*Requirement:* Identify each line below containing the string "refman" and copy it.

*Records from a data collection:*

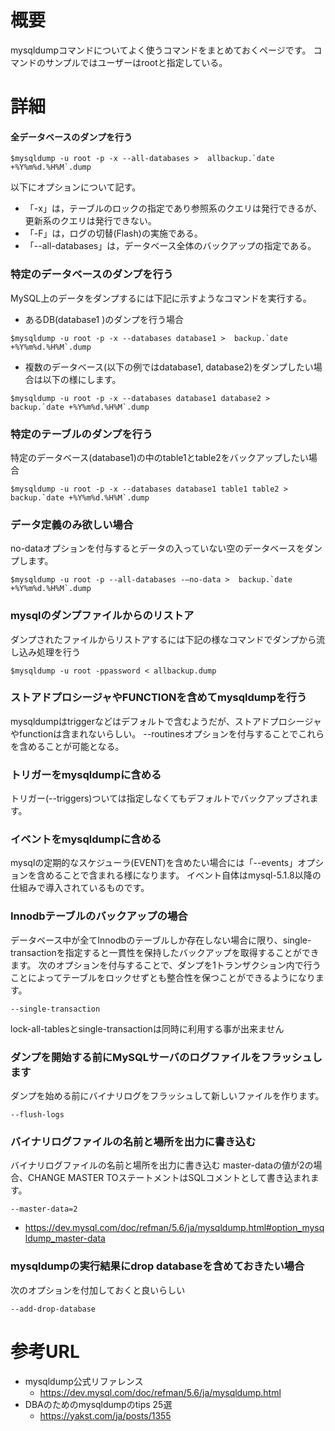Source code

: # 概要
mysqldumpコマンドについてよく使うコマンドをまとめておくページです。
コマンドのサンプルではユーザーはrootと指定している。

# 詳細

#### 全データベースのダンプを行う
```
$mysqldump -u root -p -x --all-databases >  allbackup.`date +%Y%m%d.%H%M`.dump
```

以下にオプションについて記す。
- 「-x」は，テーブルのロックの指定であり参照系のクエリは発行できるが、更新系のクエリは発行できない。
- 「-F」は，ログの切替(Flash)の実施である。 
- 「--all-databases」は，データベース全体のバックアップの指定である。

### 特定のデータベースのダンプを行う
MySQL上のデータをダンプするには下記に示すようなコマンドを実行する。
- あるDB(database1	)のダンプを行う場合
```
$mysqldump -u root -p -x --databases database1 >  backup.`date +%Y%m%d.%H%M`.dump
```
- 複数のデータベース(以下の例ではdatabase1, database2)をダンプしたい場合は以下の様にします。
```
$mysqldump -u root -p -x --databases database1 database2 >  backup.`date +%Y%m%d.%H%M`.dump
```

### 特定のテーブルのダンプを行う
特定のデータベース(database1)の中のtable1とtable2をバックアップしたい場合
```
$mysqldump -u root -p -x --databases database1 table1 table2 >  backup.`date +%Y%m%d.%H%M`.dump
```

### データ定義のみ欲しい場合
no-dataオプションを付与するとデータの入っていない空のデータベースをダンプします。
```
$mysqldump -u root -p --all-databases -–no-data >  backup.`date +%Y%m%d.%H%M`.dump
```

### mysqlのダンプファイルからのリストア
ダンプされたファイルからリストアするには下記の様なコマンドでダンプから流し込み処理を行う
```
$mysqldump -u root -ppassword < allbackup.dump
```

### ストアドプロシージャやFUNCTIONを含めてmysqldumpを行う
mysqldumpはtriggerなどはデフォルトで含むようだが、ストアドプロシージャやfunctionは含まれないらしい。
--routinesオプションを付与することでこれらを含めることが可能となる。

### トリガーをmysqldumpに含める
トリガー(--triggers)ついては指定しなくてもデフォルトでバックアップされます。

### イベントをmysqldumpに含める
mysqlの定期的なスケジューラ(EVENT)を含めたい場合には「--events」オプションを含めることで含まれる様になります。
イベント自体はmysql-5.1.8以降の仕組みで導入されているものです。

### Innodbテーブルのバックアップの場合
データベース中が全てInnodbのテーブルしか存在しない場合に限り、single-transactionを指定すると一貫性を保持したバックアップを取得することができます。
次のオプションを付与することで、ダンプを1トランザクション内で行うことによってテーブルをロックせずとも整合性を保つことができるようになります。
```
--single-transaction
```
lock-all-tablesとsingle-transactionは同時に利用する事が出来ません

### ダンプを開始する前にMySQLサーバのログファイルをフラッシュします
ダンプを始める前にバイナリログをフラッシュして新しいファイルを作ります。
```
--flush-logs
```

### バイナリログファイルの名前と場所を出力に書き込む 
バイナリログファイルの名前と場所を出力に書き込む
master-dataの値が2の場合、CHANGE MASTER TOステートメントはSQLコメントとして書き込まれます。
```
--master-data=2
```

- https://dev.mysql.com/doc/refman/5.6/ja/mysqldump.html#option_mysqldump_master-data

### mysqldumpの実行結果にdrop databaseを含めておきたい場合
次のオプションを付加しておくと良いらしい
```
--add-drop-database
```

# 参考URL
- mysqldump公式リファレンス
  - https://dev.mysql.com/doc/refman/5.6/ja/mysqldump.html
- DBAのためのmysqldumpのtips 25選
  - https://yakst.com/ja/posts/1355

*Solution for this problem:*
- https://dev.mysql.com/doc/refman/5.6/ja/mysqldump.html#option_mysqldump_master-data
  - https://dev.mysql.com/doc/refman/5.6/ja/mysqldump.html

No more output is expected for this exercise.